Règles d'urbanisme applicables aux territoires ruraux et de montagne (PPL) - Texte déposé - Sénat

N° 774

SÉNAT


SESSION ORDINAIRE DE 2025-2026

                                                                                                                                             

Enregistré à la Présidence du Sénat le 22 juin 2026

PROPOSITION DE LOI


tendant à simplifier les règles d’urbanisme applicables aux territoires ruraux et de montagne,


présentée

Par MM. Bernard DELCROS et Rémy POINTEREAU,

Sénateurs


(Envoyée à la commission des affaires économiques, sous réserve de la constitution éventuelle d'une commission spéciale dans les conditions prévues par le Règlement.)




Proposition de loi tendant à simplifier les règles d’urbanisme applicables aux territoires ruraux et de montagne


Article 1er

L’article L. 151-9 du code de l’urbanisme est complété par quatre alinéas ainsi rédigés :

« Par dérogation à l’article L. 111-1, le règlement d’un plan local d’urbanisme intercommunal peut ne pas délimiter tout ou partie des zones mentionnées au premier alinéa du présent article dans les communes de moins de 1 000 habitants considérées comme rurales au sens de la grille communale de densité établie par l’Institut national de la statistique et des études économiques.

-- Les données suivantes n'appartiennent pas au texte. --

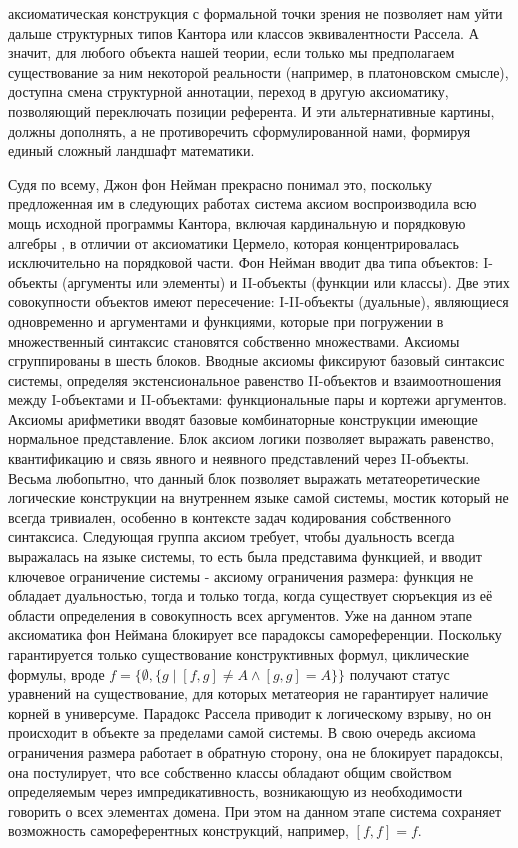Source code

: \documentclass[12pt]{article}
\begin{document}
аксиоматическая конструкция с формальной точки зрения не позволяет нам уйти дальше структурных типов Кантора или классов эквивалентности Рассела. А значит, для любого объекта нашей теории, если только мы предполагаем существование за ним некоторой реальности (например, в платоновском смысле), доступна смена структурной аннотации, переход в другую аксиоматику, позволяющий переключать позиции референта. И эти альтернативные картины, должны дополнять, а не противоречить сформулированной нами, формируя единый сложный ландшафт математики.

Судя по всему, Джон фон Нейман прекрасно понимал это, поскольку предложенная им в следующих работах система аксиом воспроизводила всю мощь исходной программы Кантора, включая кардинальную и порядковую алгебры \cite{von-neumann-system}, в отличии от аксиоматики Цермело, которая концентрировалась исключительно на порядковой части. Фон Нейман вводит два типа объектов: I-объекты (аргументы или элементы) и II-объекты (функции или классы). Две этих совокупности объектов имеют пересечение: I-II-объекты (дуальные), являющиеся одновременно и аргументами и функциями, которые при погружении в множественный синтаксис становятся собственно множествами. Аксиомы сгруппированы в шесть блоков. Вводные аксиомы фиксируют базовый синтаксис системы, определяя экстенсиональное равенство II-объектов и взаимоотношения между I-объектами и II-объектами: функциональные пары и кортежи аргументов. Аксиомы арифметики вводят базовые комбинаторные конструкции имеющие нормальное представление. Блок аксиом логики позволяет выражать равенство, квантификацию и связь явного и неявного представлений через II-объекты. Весьма любопытно, что данный блок позволяет выражать метатеоретические логические конструкции на внутреннем языке самой системы, мостик который не всегда тривиален, особенно в контексте задач кодирования собственного синтаксиса. Следующая группа аксиом требует, чтобы дуальность всегда выражалась на языке системы, то есть была представима функцией, и вводит ключевое ограничение системы - аксиому ограничения размера: функция не обладает дуальностью, тогда и только тогда, когда существует сюръекция из её области определения в совокупность всех аргументов. Уже на данном этапе аксиоматика фон Неймана блокирует все парадоксы самореференции. Поскольку гарантируется только существование конструктивных формул, циклические формулы, вроде $f = \{ \emptyset, \{ g \mid [f, g] \neq A \wedge [g, g] = A \} \}$ получают статус уравнений на существование, для которых метатеория не гарантирует наличие корней в универсуме. Парадокс Рассела приводит к логическому взрыву, но он происходит в объекте за пределами самой системы. В свою очередь аксиома ограничения размера работает в обратную сторону, она не блокирует парадоксы, она постулирует, что все собственно классы обладают общим свойством определяемым через импредикативность, возникающую из необходимости говорить о всех элементах домена. При этом на данном этапе система сохраняет возможность самореферентных конструкций, например, $[f, f] = f$.
\end{document}
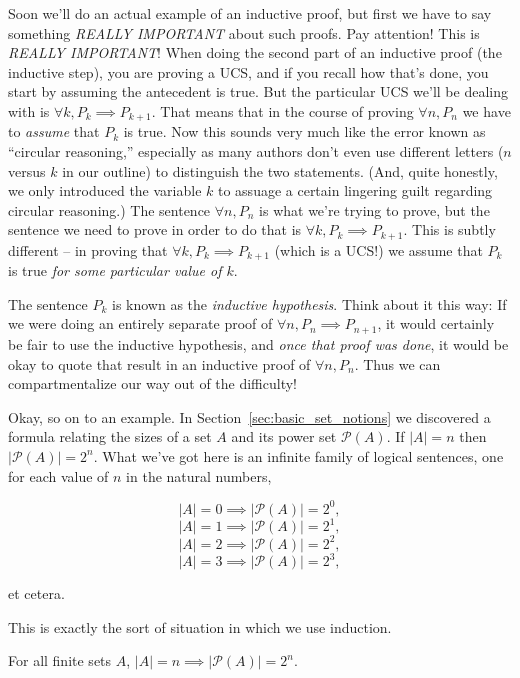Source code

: Soon we'll do an actual example of an inductive 
proof, but first we have to say something \emph{REALLY IMPORTANT}
about such proofs.  Pay attention! This is \emph{REALLY IMPORTANT}!
When doing the second part of an inductive proof (the inductive step),
you are proving a UCS, and if you recall how that's done, you start
by assuming the antecedent is true.  But the particular UCS we'll
be dealing with is $\forall k,  P_k \implies P_{k+1}$.  That means
that in the course of proving $\forall n,  P_n$ we have to \emph{assume}
 that $P_k$ is true.  Now this sounds very much like the error known
as ``circular reasoning,'' especially as many authors don't even
use different letters ($n$ versus $k$ in our outline) to distinguish
the two statements.  (And, quite honestly, we only introduced the variable
$k$ to assuage a certain lingering guilt regarding circular reasoning.)
The sentence $\forall n,  P_n$ is what we're trying to prove, but the
sentence we need to prove in order to do that is $\forall k,  P_k \implies P_{k+1}$.
This is subtly different -- in proving that $\forall k,  P_k \implies P_{k+1}$
(which is a UCS!) we assume that $P_k$ is true {\em for some particular value of $k$}.

The sentence $P_k$ is known as the 
\emph{inductive hypothesis}.
Think about it this way:  If we were doing an entirely separate
proof of $\forall n,  P_n \implies P_{n+1}$, it would certainly be fair
to use the inductive hypothesis, and \emph{once that proof was done}, 
it would be okay to quote that result in an inductive proof of 
$\forall n,  P_n$.  Thus we can compartmentalize our way out of the
difficulty!

Okay, so on to an example.  In Section~\ref{sec:basic_set_notions} 
we discovered a formula relating the sizes of a set $A$ and its 
power set ${\mathcal P}(A)$.  If $|A| = n$ then $|{\mathcal P}(A)| = 2^n$.
What we've got here is an infinite family of logical sentences, one for 
each value of $n$ in the natural numbers,

\[ |A| = 0 \implies |{\mathcal P}(A)| = 2^0, \]
\[ |A| = 1 \implies |{\mathcal P}(A)| = 2^1, \]
\[ |A| = 2 \implies |{\mathcal P}(A)| = 2^2, \]
\[ |A| = 3 \implies |{\mathcal P}(A)| = 2^3, \]

\noindent et cetera.

This is exactly the sort of situation in which we use induction.

\begin{thm} For all finite sets $A$, $\displaystyle |A| = n \implies  |{\mathcal P}(A)| = 2^n$.
\end{thm}

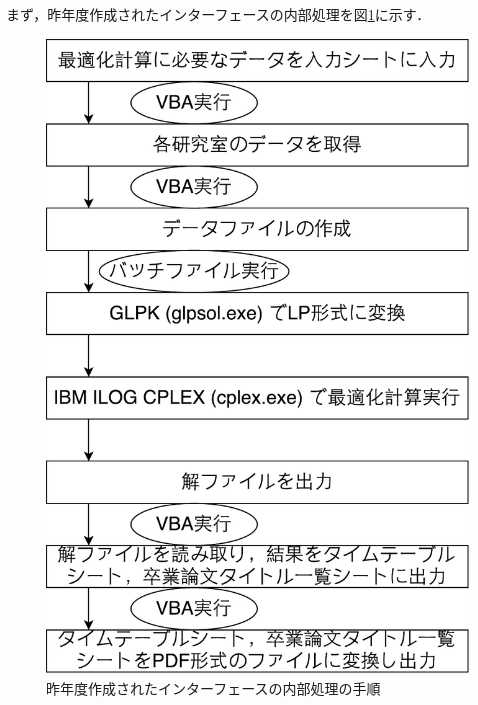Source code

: \documentclass[a4paper,12pt,fleqn]{jarticle}
\begin{document}
まず，昨年度作成されたインターフェースの内部処理を図\ref{fig:wakac}に示す．
\begin{figure}[H]
  \begin{center}
    \includegraphics[scale=1.0]{fig_FlowChart.pdf}
    \caption{昨年度作成されたインターフェースの内部処理の手順}
    \label{fig:wakac}
  \end{center}
\end{figure}
\end{document}
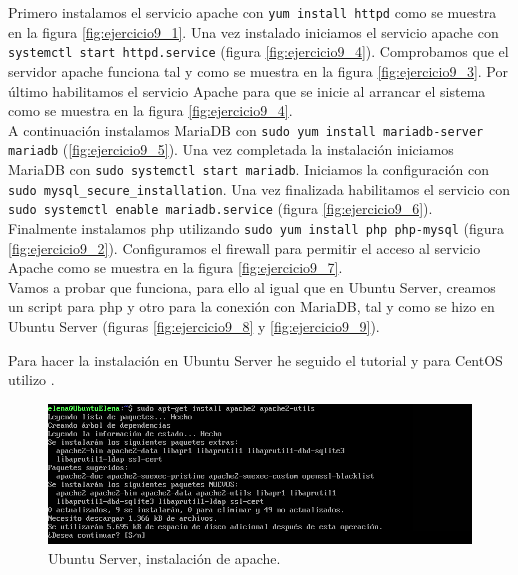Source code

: \begin{enumerate}
Primero instalamos el servicio apache con \texttt{yum install httpd} como se muestra en la figura \ref{fig:ejercicio9_1}. Una vez instalado iniciamos el servicio apache con \texttt{systemctl start httpd.service} (figura \ref{fig:ejercicio9_4}). Comprobamos que el servidor apache funciona tal y como se muestra en la figura \ref{fig:ejercicio9_3}. Por último habilitamos el servicio Apache para que se inicie al arrancar el sistema como se muestra en la figura \ref{fig:ejercicio9_4}.\\
A continuación instalamos MariaDB con \texttt{sudo yum install mariadb-server mariadb} (\ref{fig:ejercicio9_5}). Una vez completada la instalación iniciamos MariaDB con \texttt{sudo systemctl start mariadb}. Iniciamos la configuración con \texttt{sudo mysql\_secure\_installation}. Una vez finalizada habilitamos el servicio con \texttt{sudo systemctl enable mariadb.service} (figura \ref{fig:ejercicio9_6}).\\
Finalmente instalamos php utilizando \texttt{sudo yum install php php-mysql} (figura \ref{fig:ejercicio9_2}). Configuramos el firewall para permitir el acceso al servicio Apache como se muestra en la figura \ref{fig:ejercicio9_7}.\\
Vamos a probar que funciona, para ello al igual que en Ubuntu Server, creamos un script para php y otro para la conexión con MariaDB, tal y como se hizo en Ubuntu Server (figuras \ref{fig:ejercicio9_8} y \ref{fig:ejercicio9_9}).

\end{enumerate}


Para hacer la instalación en Ubuntu Server he seguido el tutorial \cite{LAMP} y para CentOS utilizo \cite{LAMPCentOS}.

\begin{figure}[H] 
	\centering
	\includegraphics[width=15cm]{./img/ejercicio9a.png} 	
	\caption{Ubuntu Server, instalación de apache.} \label{fig:ejercicio9a}
\end{figure}


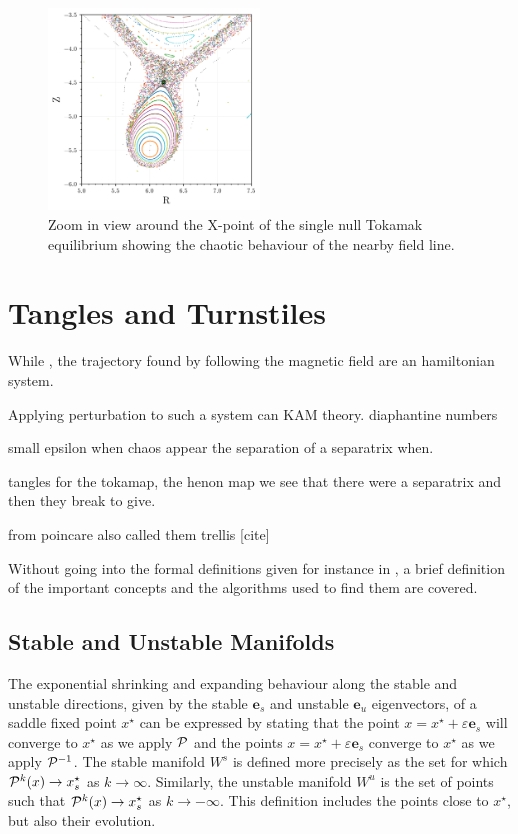 \begin{figure}
    \centering
    \includegraphics[width=0.5\textwidth]{images/toytok/perturbed-6-1/perturbed_6_1_closer.png}
    \caption{Zoom in view around the X-point of the single null Tokamak equilibrium showing the chaotic behaviour of the nearby field line.}
    \label{fig:xpoint-chaos}
\end{figure}

\chapter{Tangles and Turnstiles}\label{ch:tangleandturns}

While , the trajectory found by following the magnetic field are an hamiltonian system.

Applying perturbation to such a system can 
KAM theory. diaphantine numbers

small epsilon when chaos appear the separation of a separatrix when.

tangles for the tokamap, the henon map
we see that there were a separatrix and then they break to give.

from poincare also called them trellis [cite]

Without going into the formal definitions given for instance in \cite{hohloch_transport_2012}, a brief definition of the important concepts and the algorithms used to find them are covered.

\section{Stable and Unstable Manifolds}

The exponential shrinking and expanding behaviour along the stable and unstable directions, given by the stable $\textbf{e}_s$ and unstable $\textbf{e}_u$ eigenvectors,
of a saddle fixed point $x^\star$ can be expressed by stating that the point $x = x^\star + \varepsilon \textbf{e}_s$ will converge to $x^\star$ as we apply $\mathcal{P}$ and the points $x = x^\star + \varepsilon \textbf{e}_s$ converge to $x^\star$ as we apply $\mathcal{P}^{-1}$. The stable manifold $W^s$ is defined more precisely as the set for which $\mathcal{P}^k(x)\to x_s^\star$ as $k\to\infty$. Similarly, the unstable manifold $W^u$ is the set of points such that $\mathcal{P}^k(x)\to x_s^\star$ as $k\to -\infty$. This definition includes the points close to $x^\star$, but also their evolution. 

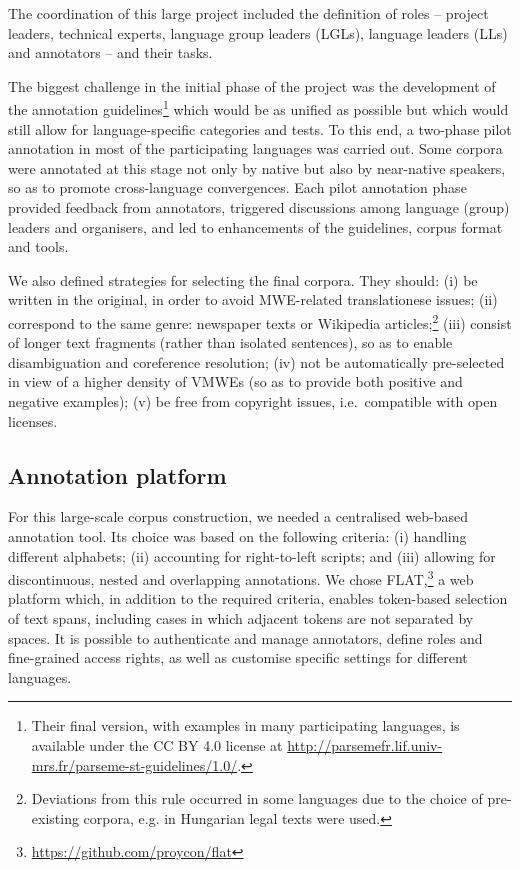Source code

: \documentclass[output=paper,
modfonts,
]{langscibook}
\begin{document}
The coordination of this large project included the definition of roles -- project leaders, technical experts, language group leaders (LGLs), language leaders (LLs) and annotators -- and their tasks.

The biggest challenge in the initial phase of the project was the development of the annotation guidelines\footnote{Their final version, with examples in many participating languages, is available under the CC BY 4.0 license at %
\url{http://parsemefr.lif.univ-mrs.fr/parseme-st-guidelines/1.0/}.} which would be as unified as possible but which would still allow for language-specific categories and tests. To this end, a two-phase pilot annotation in most of the participating languages was carried out. Some corpora were annotated at this stage not only by native but also by near-native speakers, so as to promote cross-language convergences. Each pilot annotation phase provided feedback from annotators, triggered discussions among language (group) leaders and organisers, and led to enhancements of the guidelines, corpus format and tools. 

We also defined strategies for selecting the final corpora. They should: (i) be written in the original, 
 in order to avoid  MWE-related translationese issues; (ii) correspond to the same genre: newspaper texts or Wikipedia articles;\footnote{Deviations from this rule occurred in some languages due to the choice of pre-existing corpora, e.g. in Hungarian legal texts were used.} (iii) consist of longer text fragments (rather than isolated sentences), so as to enable disambiguation and coreference resolution; (iv) not be automatically pre-selected in view of a higher density of VMWEs (so as to provide both positive and negative examples); (v) be free from copyright issues, i.e.\ compatible with open licenses. 

\subsection{Annotation platform}
\label{sec:flat}
%
For this large-scale corpus construction, we needed a centralised web-based annotation tool. Its choice was based on the
following criteria: (i) handling different alphabets; (ii) accounting for right-to-left scripts; and (iii) allowing for
discontinuous, nested and overlapping annotations. We chose
FLAT,\footnote{\scriptsize\url{https://github.com/proycon/flat}} a web platform which, in addition to the required criteria, enables token-based selection of text spans,
including cases in which adjacent tokens are not separated by spaces. It is possible to authenticate and manage
annotators, define roles and fine-grained access rights, as well as customise specific settings for different languages.
\end{document}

« Cette dérogation est subordonnée à une délibération motivée du conseil municipal, prise après avis simple de la commission départementale de la préservation des espaces naturels, agricoles et forestiers. Cet avis est réputé favorable s’il n’est pas intervenu dans un délai d’un mois à compter de la saisine de la commission.

« Sur les espaces ainsi non délimités, le règlement national d’urbanisme mentionné à l’article L. 111-1 s’applique.

« Le règlement du plan local d’urbanisme intercommunal peut fixer, pour chaque commune concernée, une superficie maximale susceptible d’être urbanisée à ce titre. »


Article 2


Au troisième alinéa de l’article L. 152-6-9 du code de l’urbanisme, le nombre : « vingt » est remplacé par le nombre : « cinq ».


Article 3

Le code de l’urbanisme est ainsi modifié :

1° L’article L. 111-4 est complété par un alinéa ainsi rédigé :

« Pour l’application du présent article, les logements des exploitants agricoles, lorsqu’ils sont implantés à proximité immédiate de ses bâtiments d’exploitation et que l’exploitant ne dispose pas déjà d’un logement à proximité de l’exploitation, sont également considérés comme des constructions ou des installations nécessaires à l’exploitation agricole mentionnées au même 2°. » ;

2° L’article L. 151-11 est complété par un IV ainsi rédigé :

« IV. – Pour l’application des règles relatives aux zones agricoles et naturelles des plans locaux d’urbanisme et des documents en tenant lieu, sont considérés comme des constructions ou installations nécessaires à l’exploitation agricole les logements des exploitants agricoles, lorsqu’ils sont implantés à proximité immédiate des bâtiments d’exploitation et que l’exploitant ne dispose pas déjà d’un logement à proximité de l’exploitation. » ;

3° Avant le dernier alinéa du I de l’article L. 161-4, il est inséré un alinéa ainsi rédigé :

« Pour l’application du présent article, les logements des exploitants agricoles, lorsqu’ils sont implantés à proximité immédiate des bâtiments d’exploitation et que l’exploitant ne dispose pas déjà d’un logement à proximité de l’exploitation, sont également considérés comme des constructions ou installations nécessaires à l’exploitation agricole au sens du même b. »


Article 4

Le 1° de l’article L. 111-4 du code de l’urbanisme est remplacé par des 1° et 1° bis ainsi rédigés :

« 1° L’adaptation, le changement de destination, la réfection et l’extension des constructions existantes ;

« 1° bis La construction de bâtiments nouveaux à usage d’habitation à l’intérieur du périmètre regroupant les bâtiments d’une ancienne exploitation agricole, lorsqu’il est démontré que l’activité agricole y a cessé, dans le respect des traditions architecturales locales ; ».


Article 5

L’article L. 111-23 du code de l’urbanisme est ainsi rédigé :

« Art. L. 111-23. – La restauration d’un bâtiment peut être autorisée ou refusée par l’autorité compétente, sous réserve de l’article L. 111-11, dans les conditions définies par le plan local d’urbanisme, le document d’urbanisme en tenant lieu ou la carte communale, au regard des principales caractéristiques du bâtiment, de l’état matériel du bâti, de son intérêt architectural ou patrimonial et de l’objectif de lutte contre l’artificialisation des sols.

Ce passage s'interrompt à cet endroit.